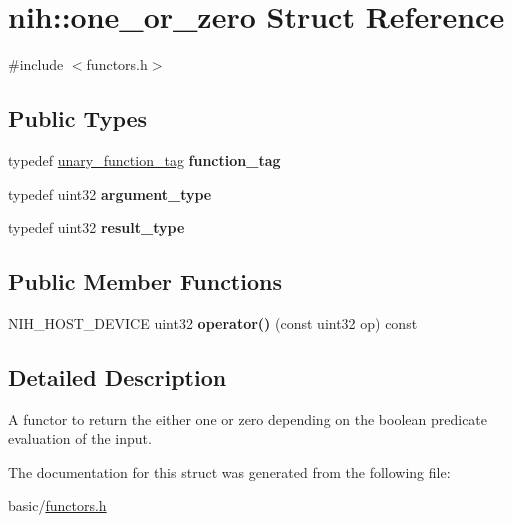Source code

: \hypertarget{structnih_1_1one__or__zero}{
\section{nih\-:\-:one\-\_\-or\-\_\-zero \-Struct \-Reference}
\label{structnih_1_1one__or__zero}
}


{\ttfamily \#include $<$functors.\-h$>$}

\subsection*{\-Public \-Types}
\begin{DoxyCompactItemize}
\item 
\hypertarget{structnih_1_1one__or__zero_adfa13107d98491f997f9933f798d043c}{
typedef \hyperlink{structnih_1_1unary__function__tag}{unary\-\_\-function\-\_\-tag} {\bfseries function\-\_\-tag}}
\label{structnih_1_1one__or__zero_adfa13107d98491f997f9933f798d043c}

\item 
\hypertarget{structnih_1_1one__or__zero_a7ec2413701c61eceba542e7eba1fcc51}{
typedef uint32 {\bfseries argument\-\_\-type}}
\label{structnih_1_1one__or__zero_a7ec2413701c61eceba542e7eba1fcc51}

\item 
\hypertarget{structnih_1_1one__or__zero_a1e3e6481b463825b53447f7fee6d28cb}{
typedef uint32 {\bfseries result\-\_\-type}}
\label{structnih_1_1one__or__zero_a1e3e6481b463825b53447f7fee6d28cb}

\end{DoxyCompactItemize}
\subsection*{\-Public \-Member \-Functions}
\begin{DoxyCompactItemize}
\item 
\hypertarget{structnih_1_1one__or__zero_aa550b53e2c4bde687f9dd58fdca56033}{
\-N\-I\-H\-\_\-\-H\-O\-S\-T\-\_\-\-D\-E\-V\-I\-C\-E uint32 {\bfseries operator()} (const uint32 op) const }
\label{structnih_1_1one__or__zero_aa550b53e2c4bde687f9dd58fdca56033}

\end{DoxyCompactItemize}


\subsection{\-Detailed \-Description}
\-A functor to return the either one or zero depending on the boolean predicate evaluation of the input. 

\-The documentation for this struct was generated from the following file\-:\begin{DoxyCompactItemize}
\item 
basic/\hyperlink{functors_8h}{functors.\-h}\end{DoxyCompactItemize}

Exercise requirements
Report back each line in the material above that contains the string "typedef".

Task solution
typedef \hyperlink{structnih_1_1unary__function__tag}{unary\-\_\-function\-\_\-tag} {\bfseries function\-\_\-tag}}
typedef uint32 {\bfseries argument\-\_\-type}}
typedef uint32 {\bfseries result\-\_\-type}}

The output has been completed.